Overeenkomstig de eerbiedwaardige traditie en volgens de rechtsvoorschriften, verlangen de Bisschoppen die particuliere Kerken voorzitten, op de vastgestelde tijd, het bezoek van de Apostelen, en leggen bij die gelegenheid aan de Paus het verslag over de staat van het bisdom voor.
Deze bezoeken zijn voor het leven van de Kerk van bijzonder belang, omdat ze immers als het ware het hoogtepunt bewerken van de relatie van ieder particuliere Kerk met de Paus. Hij behandelt dan immers, wanneer hij zijn broeders in het Episcopaat ontvangt, met hen de aangelegenheden die het welzijn van de Kerken en het herdersambt van de Bisschoppen aangaan, en hij bevestigt en bestendigt hen in geloof en liefde; waardoor op zekere wijze de band van de hiërarchische gemeenschap wordt versterkt en ook de eenheid van het college van Bisschoppen openlijk wordt getoond.
De 'Ad Limina'-bezoeken betreffen ook de Dicasteriën van de Romeinse Curie. Hiermee wordt immers de vruchtbare dialoog tussen de Bisschoppen en de Apostolische Stoel verbeterd en verdiept, wederzijdse informaties worden uitgewisseld, adviezen en nuttige voorstellen worden aangedragen tot groter welzijn en welvaart van de Kerken en ook voor het bewaren van de gemeenschappelijke discipline van de Kerken.
Met oprechte zorg en passend worden de bezoeken gehouden, zodat de drie principiële graden ervan blijken, te weten het pelgrimsbezoek aan de graven van de Prinsen der Apostelen en de verering ervan, de samenkomst met de Paus, en ook de gesprekken bij de Dicasteriën van de Romeinse Curie, dat deze vruchtbaar verlopen en een voorspoedig einde hebben.
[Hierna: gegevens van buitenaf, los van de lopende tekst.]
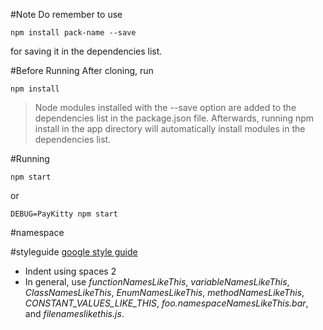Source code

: 
#Note
Do remember to use 
```
npm install pack-name --save
```
for saving it in the dependencies list.

#Before Running
After cloning, run
```
npm install
```

>Node modules installed with the --save option are added to the dependencies list in the package.json file. Afterwards, running npm install in the app directory will automatically install modules in the dependencies list.

#Running
```
npm start
```
or
```
DEBUG=PayKitty npm start
```

#namespace

#styleguide
[google style guide](https://google.github.io/styleguide/javascriptguide.xml)
* Indent using spaces 2
* In general, use *functionNamesLikeThis*, *variableNamesLikeThis*, *ClassNamesLikeThis*, *EnumNamesLikeThis*, *methodNamesLikeThis*, *CONSTANT_VALUES_LIKE_THIS*, *foo.namespaceNamesLikeThis.bar*, and *filenameslikethis.js*.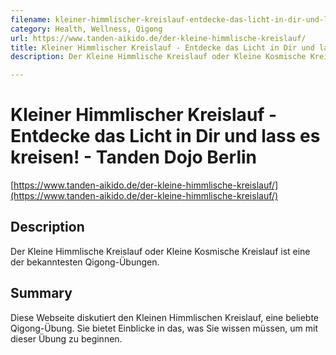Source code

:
 ```yaml
---
filename: kleiner-himmlischer-kreislauf-entdecke-das-licht-in-dir-und-lass-es-kreisen
category: Health, Wellness, Qigong
url: https://www.tanden-aikido.de/der-kleine-himmlische-kreislauf/
title: Kleiner Himmlischer Kreislauf - Entdecke das Licht in Dir und lass es kreisen! - Tanden Dojo Berlin
description: Der Kleine Himmlische Kreislauf oder Kleine Kosmische Kreislauf ist eine der bekanntesten Qigong-Übungen.

---
```

# Kleiner Himmlischer Kreislauf - Entdecke das Licht in Dir und lass es kreisen! - Tanden Dojo Berlin

[https://www.tanden-aikido.de/der-kleine-himmlische-kreislauf/](https://www.tanden-aikido.de/der-kleine-himmlische-kreislauf/)

## Description

Der Kleine Himmlische Kreislauf oder Kleine Kosmische Kreislauf ist eine der bekanntesten Qigong-Übungen.

## Summary

Diese Webseite diskutiert den Kleinen Himmlischen Kreislauf, eine beliebte Qigong-Übung. Sie bietet Einblicke in das, was Sie wissen müssen, um mit dieser Übung zu beginnen.
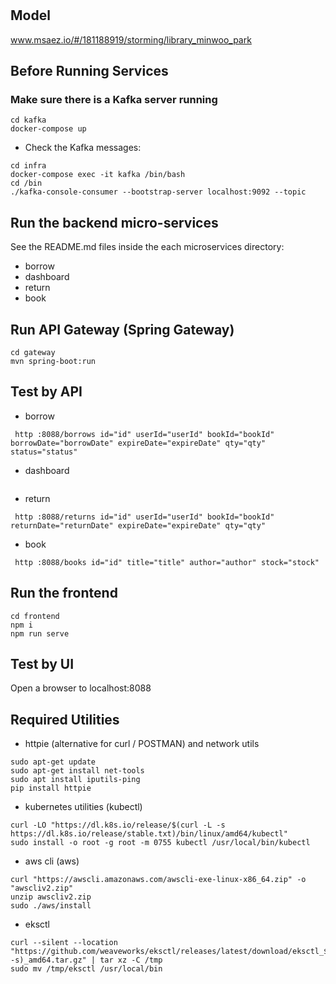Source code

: # 

## Model
www.msaez.io/#/181188919/storming/library_minwoo_park

## Before Running Services
### Make sure there is a Kafka server running
```
cd kafka
docker-compose up
```
- Check the Kafka messages:
```
cd infra
docker-compose exec -it kafka /bin/bash
cd /bin
./kafka-console-consumer --bootstrap-server localhost:9092 --topic
```

## Run the backend micro-services
See the README.md files inside the each microservices directory:

- borrow
- dashboard
- return
- book


## Run API Gateway (Spring Gateway)
```
cd gateway
mvn spring-boot:run
```

## Test by API
- borrow
```
 http :8088/borrows id="id" userId="userId" bookId="bookId" borrowDate="borrowDate" expireDate="expireDate" qty="qty" status="status" 
```
- dashboard
```
```
- return
```
 http :8088/returns id="id" userId="userId" bookId="bookId" returnDate="returnDate" expireDate="expireDate" qty="qty" 
```
- book
```
 http :8088/books id="id" title="title" author="author" stock="stock" 
```


## Run the frontend
```
cd frontend
npm i
npm run serve
```

## Test by UI
Open a browser to localhost:8088

## Required Utilities

- httpie (alternative for curl / POSTMAN) and network utils
```
sudo apt-get update
sudo apt-get install net-tools
sudo apt install iputils-ping
pip install httpie
```

- kubernetes utilities (kubectl)
```
curl -LO "https://dl.k8s.io/release/$(curl -L -s https://dl.k8s.io/release/stable.txt)/bin/linux/amd64/kubectl"
sudo install -o root -g root -m 0755 kubectl /usr/local/bin/kubectl
```

- aws cli (aws)
```
curl "https://awscli.amazonaws.com/awscli-exe-linux-x86_64.zip" -o "awscliv2.zip"
unzip awscliv2.zip
sudo ./aws/install
```

- eksctl 
```
curl --silent --location "https://github.com/weaveworks/eksctl/releases/latest/download/eksctl_$(uname -s)_amd64.tar.gz" | tar xz -C /tmp
sudo mv /tmp/eksctl /usr/local/bin
```

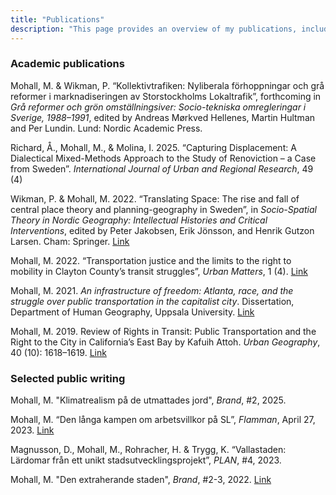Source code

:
 ```yaml
---
title: "Publications"
description: "This page provides an overview of my publications, including both academic publications and public writing"
---
```


### Academic publications

Mohall, M. & Wikman, P. “Kollektivtrafiken: Nyliberala förhoppningar och grå reformer i marknadiseringen av Storstockholms Lokaltrafik”, forthcoming in _Grå reformer och grön omställningsiver: Socio-tekniska omregleringar i Sverige, 1988–1991_, edited by Andreas Mørkved Hellenes, Martin Hultman and Per Lundin. Lund: Nordic Academic Press.

Richard, Å., Mohall, M., & Molina, I. 2025. “Capturing Displacement: A Dialectical Mixed-Methods Approach to the Study of Renoviction – a Case from Sweden”. _International Journal of Urban and Regional Research_, 49 (4)

<!--
Richard, Å., Mohall, M., & Molina, I. 2025. “Capturing Displacement: A Dialectical Mixed-Methods Approach to the Study of Renoviction – a Case from Sweden”. _International Journal of Urban and Regional Research_, 49 (4): 852-875. [Link](https://doi.org/10.1111/1468-2427.13318)
-->

Wikman, P. & Mohall, M. 2022. “Translating Space: The rise and fall of central place theory and planning-geography in Sweden”, in _Socio-Spatial Theory in Nordic Geography: Intellectual Histories and Critical Interventions_, edited by Peter Jakobsen, Erik Jönsson, and Henrik Gutzon Larsen. Cham: Springer. [Link](https://link.springer.com/chapter/10.1007/978-3-031-04234-8_3)

Mohall, M. 2022. “Transportation justice and the limits to the right to mobility in Clayton County’s transit struggles”, _Urban Matters_, 1 (4). [Link](https://urbanmattersjournal.com/transportation-justice-and-the-limits-to-the-right-to-mobility-in-clayton-countys-transit-struggles/)

Mohall, M. 2021. _An infrastructure of freedom: Atlanta, race, and the struggle over public transportation in the capitalist city_. Dissertation, Department of Human Geography, Uppsala University. [Link](https://urn.kb.se/resolve?urn=urn:nbn:se:uu:diva-449492)

Mohall, M. 2019. Review of Rights in Transit: Public Transportation and the Right to the City in California’s East Bay by Kafuih Attoh. _Urban Geography_, 40 (10): 1618–1619. [Link](https://doi.org/10.1080/02723638.2019.1674057)

### Selected public writing
Mohall, M. "Klimatrealism på de utmattades jord", _Brand_, #2, 2025.

Mohall, M. “Den långa kampen om arbetsvillkor på SL”, _Flamman_, April 27, 2023. [Link](https://www.flamman.se/den-langa-kampen-om-arbetsvillkor-pa-sl/)

Magnusson, D., Mohall, M., Rohracher, H. & Trygg, K. “Vallastaden: Lärdomar från ett unikt stadsutvecklingsprojekt”, _PLAN_, #4, 2023.

Mohall, M. "Den extraherande staden", _Brand_, #2-3, 2022. [Link](https://www.dropbox.com/scl/fi/gl9rgjgwuqjls7122lm3v/Mohall_Extraktion.pdf?rlkey=tlgnwpbmpcswkjwnseh0eaqn4&dl=0)




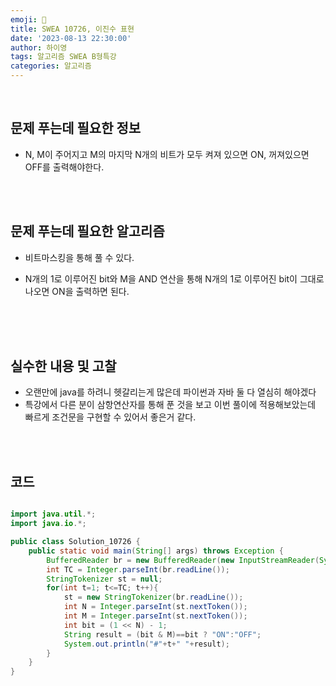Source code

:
 ```yaml
---
emoji: 🔮
title: SWEA 10726, 이진수 표현
date: '2023-08-13 22:30:00'
author: 하이영
tags: 알고리즘 SWEA B형특강
categories: 알고리즘
---
```


<br/>

## 문제 푸는데 필요한 정보

- N, M이 주어지고 M의 마지막 N개의 비트가 모두 켜져 있으면 ON, 꺼져있으면 OFF를 출력해야한다.

<br/>
<br/>

## 문제 푸는데 필요한 알고리즘

- 비트마스킹을 통해 풀 수 있다.
- N개의 1로 이루어진 bit와 M을 AND 연산을 통해 N개의 1로 이루어진 bit이 그대로 나오면 ON을 출력하면 된다.

  <br/>

  <br/>
  <br/>

## 실수한 내용 및 고찰

- 오랜만에 java를 하려니 헷갈리는게 많은데 파이썬과 자바 둘 다 열심히 해야겠다
- 특강에서 다른 분이 삼항연산자를 통해 푼 것을 보고 이번 풀이에 적용해보았는데 빠르게 조건문을 구현할 수 있어서 좋은거 같다.

<br/>
<br/>

## 코드

```java

import java.util.*;
import java.io.*;

public class Solution_10726 {
    public static void main(String[] args) throws Exception {
        BufferedReader br = new BufferedReader(new InputStreamReader(System.in));
        int TC = Integer.parseInt(br.readLine());
        StringTokenizer st = null;
        for(int t=1; t<=TC; t++){
            st = new StringTokenizer(br.readLine());
            int N = Integer.parseInt(st.nextToken());
            int M = Integer.parseInt(st.nextToken());
            int bit = (1 << N) - 1;
            String result = (bit & M)==bit ? "ON":"OFF";
            System.out.println("#"+t+" "+result);
        }
    }
}



```

```toc

```

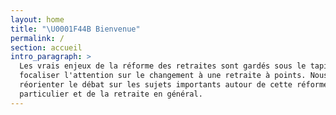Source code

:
 ```yaml
---
layout: home
title: "\U0001F44B Bienvenue"
permalink: /
section: accueil
intro_paragraph: >
  Les vrais enjeux de la réforme des retraites sont gardés sous le tapis pour
  focaliser l'attention sur le changement à une retraite à points. Nous voulons
  réorienter le débat sur les sujets importants autour de cette réforme en
  particulier et de la retraite en général.
---
```


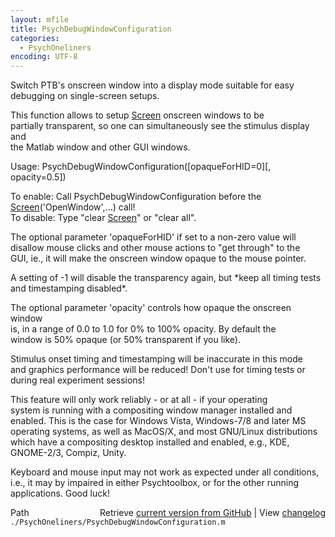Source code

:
 ```yaml
---
layout: mfile
title: PsychDebugWindowConfiguration
categories:
  - PsychOneliners
encoding: UTF-8
---
```


Switch PTB's onscreen window into a display mode suitable for easy debugging on single-screen setups.  

This function allows to setup [Screen](/docs/Screen) onscreen windows to be  
partially transparent, so one can simultaneously see the stimulus display and  
the Matlab window and other GUI windows.  

Usage: PsychDebugWindowConfiguration([opaqueForHID=0][, opacity=0.5])  

To enable: Call PsychDebugWindowConfiguration before the [Screen](/docs/Screen)('OpenWindow',...) call!  
To disable: Type "clear [Screen](/docs/Screen)" or "clear all".  

The optional parameter 'opaqueForHID' if set to a non-zero value will  
disallow mouse clicks and other mouse actions to "get through" to the  
GUI, ie., it will make the onscreen window opaque to the mouse pointer.  

A setting of -1 will disable the transparency again, but \*keep all timing tests  
and timestamping disabled\*.  

The optional parameter 'opacity' controls how opaque the onscreen window  
is, in a range of 0.0 to 1.0 for 0% to 100% opacity. By default the  
window is 50% opaque (or 50% transparent if you like).  

Stimulus onset timing and timestamping will be inaccurate in this mode  
and graphics performance will be reduced! Don't use for timing tests or  
during real experiment sessions!  

This feature will only work reliably - or at all - if your operating  
system is running with a compositing window manager installed and  
enabled. This is the case for Windows Vista, Windows-7/8 and later MS  
operating systems, as well as MacOS/X, and most GNU/Linux distributions  
which have a compositing desktop installed and enabled, e.g., KDE,  
GNOME-2/3, Compiz, Unity.  

Keyboard and mouse input may not work as expected under all conditions,  
i.e., it may by impaired in either Psychtoolbox, or for the other running  
applications. Good luck!  



<div class="code_header" style="text-align:right;">
  <span style="float:left;">Path&nbsp;&nbsp;</span> <span class="counter">Retrieve <a href=
  "https://raw.github.com/Psychtoolbox-3/Psychtoolbox-3/beta/./PsychOneliners/PsychDebugWindowConfiguration.m">current version from GitHub</a> | View <a href=
  "https://github.com/Psychtoolbox-3/Psychtoolbox-3/commits/beta/./PsychOneliners/PsychDebugWindowConfiguration.m">changelog</a></span>
</div>
<div class="code">
  <code>./PsychOneliners/PsychDebugWindowConfiguration.m</code>
</div>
Voor dit doel wordt het rapport over de staat van het bisdom zes maanden voor de vastgestelde tijd van het bezoek aan de Heilige Stoel gezonden. Door de bevoegde Dicasteriën wordt alles met aandacht onderzocht en hun opmerkingen worden aan de bijzondere hiervoor opgerichte vergadering medegedeeld, zodat een korte samenvatting wordt voorbereid van alle aangelegenheden, die in de gesprekken onder ogen moeten worden gezien.